A:   You know, I always have said that the best preparation for Mass General Hospital was four years in state government, in the Governor’s office, because Mass General Hospital is a large complex political organization, as is state government. 

At Mass General, there are decision-makers, and there are influencers. And you really have to be schooled at how to figure out who the influencers are, and figure out what's going to get them onboard. Go talk to them. Ask them what their interests are. And that’s how you make progress. 

So that was the best training I ever got. And I went on and got a Master’s Degree at the Kennedy School after that. But still, my time in the Governor’s office was more valuable.  

Q:  Can you talk a little bit about how community health, separate from the work, just impacts you as a person, and your outlook on everything?  

A:  That’s a hard question, actually, because I'm so identified at this point, that it’s a little hard to separate between me and community health. But it gives meaning to my day. It gives me purpose. I have to feel like, when I get up in the morning, that I'm chipping away at making some meaningful contribution that will help somebody down the road. 

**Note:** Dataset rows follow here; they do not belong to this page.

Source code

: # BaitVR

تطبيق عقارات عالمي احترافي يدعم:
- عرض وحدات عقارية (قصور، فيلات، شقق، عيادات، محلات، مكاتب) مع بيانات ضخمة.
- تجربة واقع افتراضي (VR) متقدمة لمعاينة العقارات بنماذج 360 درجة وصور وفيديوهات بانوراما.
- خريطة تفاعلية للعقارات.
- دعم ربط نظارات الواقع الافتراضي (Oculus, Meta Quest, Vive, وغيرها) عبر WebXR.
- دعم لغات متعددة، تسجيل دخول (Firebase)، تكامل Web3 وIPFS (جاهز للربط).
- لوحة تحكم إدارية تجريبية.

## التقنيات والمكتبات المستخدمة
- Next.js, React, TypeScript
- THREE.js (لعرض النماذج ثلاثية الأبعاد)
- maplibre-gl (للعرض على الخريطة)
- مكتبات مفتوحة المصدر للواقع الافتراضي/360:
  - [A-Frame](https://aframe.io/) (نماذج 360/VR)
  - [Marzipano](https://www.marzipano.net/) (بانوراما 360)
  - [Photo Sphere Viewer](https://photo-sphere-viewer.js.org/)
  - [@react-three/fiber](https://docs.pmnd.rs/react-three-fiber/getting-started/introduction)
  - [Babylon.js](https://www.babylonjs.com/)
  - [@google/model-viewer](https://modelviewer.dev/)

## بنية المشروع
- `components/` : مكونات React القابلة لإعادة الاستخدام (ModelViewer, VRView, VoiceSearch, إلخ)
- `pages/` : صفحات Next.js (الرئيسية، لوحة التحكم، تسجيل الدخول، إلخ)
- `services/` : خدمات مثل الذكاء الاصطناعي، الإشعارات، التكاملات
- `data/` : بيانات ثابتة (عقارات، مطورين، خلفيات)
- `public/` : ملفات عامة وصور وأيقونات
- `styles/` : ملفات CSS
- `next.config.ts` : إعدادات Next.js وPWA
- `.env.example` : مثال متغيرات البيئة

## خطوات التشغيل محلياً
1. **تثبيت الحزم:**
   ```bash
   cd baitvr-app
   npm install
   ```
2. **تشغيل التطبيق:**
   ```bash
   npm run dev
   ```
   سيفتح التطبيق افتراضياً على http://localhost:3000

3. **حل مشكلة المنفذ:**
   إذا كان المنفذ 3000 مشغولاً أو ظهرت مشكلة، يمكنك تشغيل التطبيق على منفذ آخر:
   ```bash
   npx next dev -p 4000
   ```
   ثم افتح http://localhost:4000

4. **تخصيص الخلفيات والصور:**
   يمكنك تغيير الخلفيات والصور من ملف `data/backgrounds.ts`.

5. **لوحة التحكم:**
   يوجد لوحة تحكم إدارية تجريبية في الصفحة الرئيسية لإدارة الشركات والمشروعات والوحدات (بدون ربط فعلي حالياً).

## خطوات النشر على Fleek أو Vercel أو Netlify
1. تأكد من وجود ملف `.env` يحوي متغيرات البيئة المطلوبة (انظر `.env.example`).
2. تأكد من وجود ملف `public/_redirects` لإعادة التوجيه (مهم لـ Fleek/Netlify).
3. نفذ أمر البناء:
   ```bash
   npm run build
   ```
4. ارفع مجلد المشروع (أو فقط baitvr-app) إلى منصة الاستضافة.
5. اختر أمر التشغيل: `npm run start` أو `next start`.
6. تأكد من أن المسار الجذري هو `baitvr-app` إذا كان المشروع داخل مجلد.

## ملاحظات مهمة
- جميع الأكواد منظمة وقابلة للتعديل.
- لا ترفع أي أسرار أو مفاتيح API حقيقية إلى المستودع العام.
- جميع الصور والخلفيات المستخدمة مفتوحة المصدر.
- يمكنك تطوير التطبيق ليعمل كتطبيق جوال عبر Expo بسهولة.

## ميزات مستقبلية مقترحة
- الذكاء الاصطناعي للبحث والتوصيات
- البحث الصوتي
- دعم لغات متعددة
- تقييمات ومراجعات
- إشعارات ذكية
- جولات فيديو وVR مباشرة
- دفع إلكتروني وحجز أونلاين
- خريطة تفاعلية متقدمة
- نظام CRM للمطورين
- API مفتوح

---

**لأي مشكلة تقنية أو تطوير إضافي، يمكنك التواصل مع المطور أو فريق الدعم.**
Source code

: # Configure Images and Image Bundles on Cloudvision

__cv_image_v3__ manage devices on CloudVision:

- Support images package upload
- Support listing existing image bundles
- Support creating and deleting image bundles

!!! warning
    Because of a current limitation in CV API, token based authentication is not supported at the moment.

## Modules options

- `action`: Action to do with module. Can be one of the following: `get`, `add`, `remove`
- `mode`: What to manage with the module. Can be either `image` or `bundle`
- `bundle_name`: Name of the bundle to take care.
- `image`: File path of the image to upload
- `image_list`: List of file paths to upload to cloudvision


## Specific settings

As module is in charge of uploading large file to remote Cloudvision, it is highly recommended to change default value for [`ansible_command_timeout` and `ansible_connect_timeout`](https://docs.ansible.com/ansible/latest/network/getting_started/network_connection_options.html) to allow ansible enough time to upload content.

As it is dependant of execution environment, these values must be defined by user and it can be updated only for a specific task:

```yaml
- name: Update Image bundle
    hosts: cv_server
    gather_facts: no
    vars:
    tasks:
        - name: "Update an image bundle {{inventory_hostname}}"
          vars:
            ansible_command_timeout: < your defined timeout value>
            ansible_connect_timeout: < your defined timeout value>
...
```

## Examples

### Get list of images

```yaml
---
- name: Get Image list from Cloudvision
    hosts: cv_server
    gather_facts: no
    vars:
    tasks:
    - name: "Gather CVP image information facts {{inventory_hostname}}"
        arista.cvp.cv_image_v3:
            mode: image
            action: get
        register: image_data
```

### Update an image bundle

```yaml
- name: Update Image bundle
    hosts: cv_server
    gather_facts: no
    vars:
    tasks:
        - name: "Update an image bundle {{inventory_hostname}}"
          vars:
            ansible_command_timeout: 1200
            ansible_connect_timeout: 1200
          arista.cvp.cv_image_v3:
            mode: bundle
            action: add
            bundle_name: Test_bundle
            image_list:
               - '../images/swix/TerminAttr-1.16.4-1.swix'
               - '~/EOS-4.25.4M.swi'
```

I do not have the privilege of working directly one-on-one with people in need. So sometimes you don’t get that immediate gratification. But you do get the gratification of making those systemic changes. And that’s what gives me a purpose and feeling like I'm making a contribution to the world in however small a way. 

Q: And we talked a little bit about what needs to happen within healthcare. I'm wondering if you can tell me, what do you think needs to happen outside of healthcare to better address sort of the conditions these disadvantaged communities are living in, especially in today’s age, when there is more attention on health disparities? 

A:   Yes. Actually, a lot. Because another strategy, I think we as a healthcare system should engage more in—and I think this is now happening—is in policy and advocacy, on those issues that affect the health of underserved communities and communities of color. And that is housing policy, because housing is a health issue. There's all kinds of studies on how it affects your health. 

It is food access and a host of other issues. Actually, the system just took a position on a bill that would guarantee legal counsel to everyone facing eviction, because—eviction or lack of housing has that impact on your health. We also recently took a position on the Safe Communities Act, which is all about immigrants not being unduly punished for their status.  

Q:   Thank you so much. And before I let you go, I just have my final questions to ask you. What's the best advice you’ve ever gotten? 

A:   I can't remember who I got it from. But somewhere along the line, I picked up, you know, success or progress is 50 percent hard work, and 50 percent luck. So work hard and look for those opportunities that are going to make you lucky. And don’t take yourself too seriously.  

Q:   What rituals help you have a successful day?  

A:   I would say it’s the ritual that I described earlier, of if I don’t take that walk, I do not have a successful day. And I am committed to that. It’s—It’s like, this is my time, and I have to take it.   

Q:   What advice would you give your younger self? 

A:   Don’t be so stressed about everything. [laughter] It will work out. Don’t feel guilty. It will work out. Yeah. Just chill a little. 

Q:   What's the best decision you’ve ever made?  

A:  Maybe to take this job. I had no idea, when I took it, what it would become. And I never thought I would stay at a place for 25 years. I thought only people who got stuck in their ways did that. This has been a completely dynamic experience with no year being the same as the year before. So it was a great decision. 

Q:   Do you have any guilty pleasures? 

A:   Well, in COVID, one of my things is I watch a bit of junk TV. And right now, although it’s not that junky, I'm working my way through 30 Rock. And I'm a little addicted to it. I'm on season five of seven.   

My other guilty pleasure is chocolate, dark chocolate every day. That’s another ritual perhaps.  

Q:   I can appreciate that one. Amazing. Thank you so much, Joan. We’re really happy you could join us today. Thank you.  

A:   Thank you for having me. This was enjoyable.